_Task to complete_.
Tally the lines in the material below that hold the string "jsonServer" and report the tally alone.

_Exercise materials_.
****************************************

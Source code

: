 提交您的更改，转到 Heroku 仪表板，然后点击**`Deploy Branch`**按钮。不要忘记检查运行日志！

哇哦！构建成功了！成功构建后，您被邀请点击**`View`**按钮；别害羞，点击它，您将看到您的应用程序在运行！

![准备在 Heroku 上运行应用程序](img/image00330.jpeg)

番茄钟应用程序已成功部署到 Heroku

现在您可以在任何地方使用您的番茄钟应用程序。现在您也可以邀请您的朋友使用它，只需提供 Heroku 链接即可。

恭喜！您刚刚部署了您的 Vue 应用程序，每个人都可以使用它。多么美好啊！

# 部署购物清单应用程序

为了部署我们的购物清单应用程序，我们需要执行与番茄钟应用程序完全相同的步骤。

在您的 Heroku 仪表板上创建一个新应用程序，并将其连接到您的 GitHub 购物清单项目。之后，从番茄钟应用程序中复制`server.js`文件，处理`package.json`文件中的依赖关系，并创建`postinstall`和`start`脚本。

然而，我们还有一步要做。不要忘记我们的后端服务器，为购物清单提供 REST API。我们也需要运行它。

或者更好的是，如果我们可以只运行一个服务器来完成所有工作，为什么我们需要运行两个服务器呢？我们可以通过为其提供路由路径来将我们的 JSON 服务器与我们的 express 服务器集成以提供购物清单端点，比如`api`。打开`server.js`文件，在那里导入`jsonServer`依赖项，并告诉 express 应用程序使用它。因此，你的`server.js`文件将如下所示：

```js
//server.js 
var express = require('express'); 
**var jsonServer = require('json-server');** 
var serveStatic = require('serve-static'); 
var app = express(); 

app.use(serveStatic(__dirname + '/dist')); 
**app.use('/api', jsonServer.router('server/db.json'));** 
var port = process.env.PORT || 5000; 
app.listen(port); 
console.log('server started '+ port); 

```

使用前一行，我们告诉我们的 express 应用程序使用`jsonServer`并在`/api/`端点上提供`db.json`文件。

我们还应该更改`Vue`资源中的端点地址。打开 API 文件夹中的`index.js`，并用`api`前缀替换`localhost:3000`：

****************************************

_Output of the task_.
4